ABSTRACT

In 2007, while working with Columbia University’s International Research Institute for Climate and Society (IRI) and the Center for Research on Environmental Decisions (CRED), we were asked to join an interdisciplinary team on a project that would create a microinsurance program for farmers in Malawi. The insurance companies and banks offering the insurance were concerned that farmers would misunderstand the concepts involved, and so one of our roles was to show that farmers understood the program. To this end, we developed a communication tool to share the ideas of the program with farmers, many of whom were illiterate.

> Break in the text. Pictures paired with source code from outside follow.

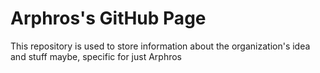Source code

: # Arphros's GitHub Page
This repository is used to store information about the organization's idea and stuff maybe, specific for just Arphros
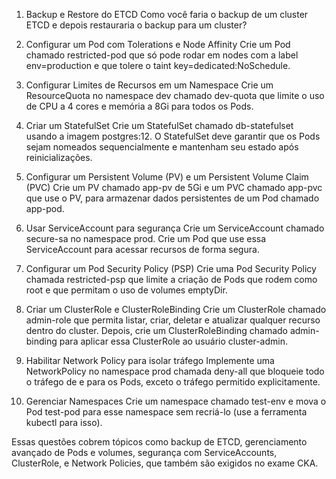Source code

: 1. Backup e Restore do ETCD
Como você faria o backup de um cluster ETCD e depois restauraria o backup para um cluster?

2. Configurar um Pod com Tolerations e Node Affinity
Crie um Pod chamado restricted-pod que só pode rodar em nodes com a label env=production e que tolere o taint key=dedicated:NoSchedule.

3. Configurar Limites de Recursos em um Namespace
Crie um ResourceQuota no namespace dev chamado dev-quota que limite o uso de CPU a 4 cores e memória a 8Gi para todos os Pods.

4. Criar um StatefulSet
Crie um StatefulSet chamado db-statefulset usando a imagem postgres:12. O StatefulSet deve garantir que os Pods sejam nomeados sequencialmente e mantenham seu estado após reinicializações.

5. Configurar um Persistent Volume (PV) e um Persistent Volume Claim (PVC)
Crie um PV chamado app-pv de 5Gi e um PVC chamado app-pvc que use o PV, para armazenar dados persistentes de um Pod chamado app-pod.

6. Usar ServiceAccount para segurança
Crie um ServiceAccount chamado secure-sa no namespace prod. Crie um Pod que use essa ServiceAccount para acessar recursos de forma segura.

7. Configurar um Pod Security Policy (PSP)
Crie uma Pod Security Policy chamada restricted-psp que limite a criação de Pods que rodem como root e que permitam o uso de volumes emptyDir.

8. Criar um ClusterRole e ClusterRoleBinding
Crie um ClusterRole chamado admin-role que permita listar, criar, deletar e atualizar qualquer recurso dentro do cluster. Depois, crie um ClusterRoleBinding chamado admin-binding para aplicar essa ClusterRole ao usuário cluster-admin.

9. Habilitar Network Policy para isolar tráfego
Implemente uma NetworkPolicy no namespace prod chamada deny-all que bloqueie todo o tráfego de e para os Pods, exceto o tráfego permitido explicitamente.

10. Gerenciar Namespaces
Crie um namespace chamado test-env e mova o Pod test-pod para esse namespace sem recriá-lo (use a ferramenta kubectl para isso).

Essas questões cobrem tópicos como backup de ETCD, gerenciamento avançado de Pods e volumes, segurança com ServiceAccounts, ClusterRole, e Network Policies, que também são exigidos no exame CKA.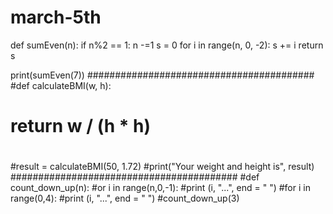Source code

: # march-5th
def sumEven(n):
    if n%2 == 1:
        n -=1
    s = 0
    for i in range(n, 0, -2):
        s += i
    return s
   
   
print(sumEven(7))
#########################################
#def calculateBMI(w, h):
#    return w / (h * h)
#
#result = calculateBMI(50, 1.72)
#print("Your weight and height is", result)
#########################################
#def count_down_up(n):
    #or i in range(n,0,-1):
        #print (i, "...", end =  " ")
    #for i in range(0,4):
        #print (i, "...", end =  " ")
#count_down_up(3)
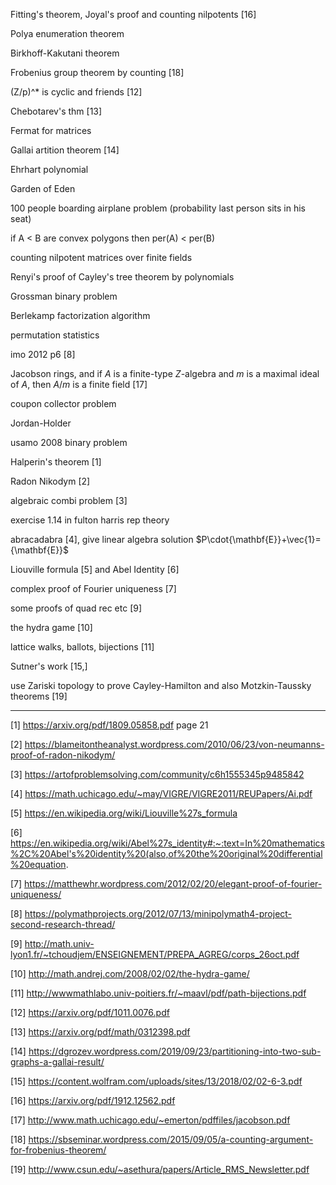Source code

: Fitting's theorem, Joyal's proof and counting nilpotents [16]

Polya enumeration theorem

Birkhoff-Kakutani theorem

Frobenius group theorem by counting [18]

(Z/p)^* is cyclic and friends [12]

Chebotarev's thm [13]

Fermat for matrices

Gallai artition theorem [14]

Ehrhart polynomial

Garden of Eden

100 people boarding airplane problem (probability last person sits in his seat)

if A < B are convex polygons then per(A) < per(B)

counting nilpotent matrices over finite fields

Renyi's proof of Cayley's tree theorem by polynomials

Grossman binary problem

Berlekamp factorization algorithm

permutation statistics

imo 2012 p6 [8]

Jacobson rings, and if $A$ is a finite-type $Z$-algebra and $m$ is a maximal ideal of $A$, then $A/m$ is a finite field [17]

coupon collector problem

Jordan-Holder

usamo 2008 binary problem

Halperin's theorem [1]

Radon Nikodym [2]

algebraic combi problem [3]

exercise 1.14 in fulton harris rep theory

abracadabra [4], give linear algebra solution $P\cdot{\mathbf{E}}+\vec{1}={\mathbf{E}}$

Liouville formula [5] and Abel Identity [6]

complex proof of Fourier uniqueness [7]

some proofs of quad rec etc [9]

the hydra game [10]

lattice walks, ballots, bijections [11]

Sutner's work [15,]

use Zariski topology to prove Cayley-Hamilton and also Motzkin-Taussky theorems [19]

----------------------------------------------------------------
[1] https://arxiv.org/pdf/1809.05858.pdf page 21

[2] https://blameitontheanalyst.wordpress.com/2010/06/23/von-neumanns-proof-of-radon-nikodym/

[3] https://artofproblemsolving.com/community/c6h1555345p9485842

[4] https://math.uchicago.edu/~may/VIGRE/VIGRE2011/REUPapers/Ai.pdf

[5] https://en.wikipedia.org/wiki/Liouville%27s_formula

[6] https://en.wikipedia.org/wiki/Abel%27s_identity#:~:text=In%20mathematics%2C%20Abel's%20identity%20(also,of%20the%20original%20differential%20equation.

[7] https://matthewhr.wordpress.com/2012/02/20/elegant-proof-of-fourier-uniqueness/

[8] https://polymathprojects.org/2012/07/13/minipolymath4-project-second-research-thread/ 

[9] http://math.univ-lyon1.fr/~tchoudjem/ENSEIGNEMENT/PREPA_AGREG/corps_26oct.pdf

[10] http://math.andrej.com/2008/02/02/the-hydra-game/

[11] http://wwwmathlabo.univ-poitiers.fr/~maavl/pdf/path-bijections.pdf

[12] https://arxiv.org/pdf/1011.0076.pdf

[13] https://arxiv.org/pdf/math/0312398.pdf

[14] https://dgrozev.wordpress.com/2019/09/23/partitioning-into-two-sub-graphs-a-gallai-result/

[15] https://content.wolfram.com/uploads/sites/13/2018/02/02-6-3.pdf

[16] https://arxiv.org/pdf/1912.12562.pdf

[17] http://www.math.uchicago.edu/~emerton/pdffiles/jacobson.pdf

[18] https://sbseminar.wordpress.com/2015/09/05/a-counting-argument-for-frobenius-theorem/

[19] http://www.csun.edu/~asethura/papers/Article_RMS_Newsletter.pdf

Once on the ground in Malawi, we recognized that some farmers easily understood the core concept of insurance and also the details of microinsurance, with payout depending on the amount of rainfall measured at specific locations. Others required more exposure to the idea through training. Overall, the farmers were quick to learn. One farmer stood up and began using the communication tool to explain it to his colleagues. In a later project in Ethiopia, farmers suggested that insuring their irrigation structure 2 would be a very good thing to do—and they used the English term insurance, which they had not heard before, to describe the way the dam’s irrigated water already protects them from drought. Although farmers were unfamiliar with several of the central ideas in the contracts, including rain gauges and the contractual division of the growing season, they were eager to learn about them, and many asked for rain gauges for their own fields.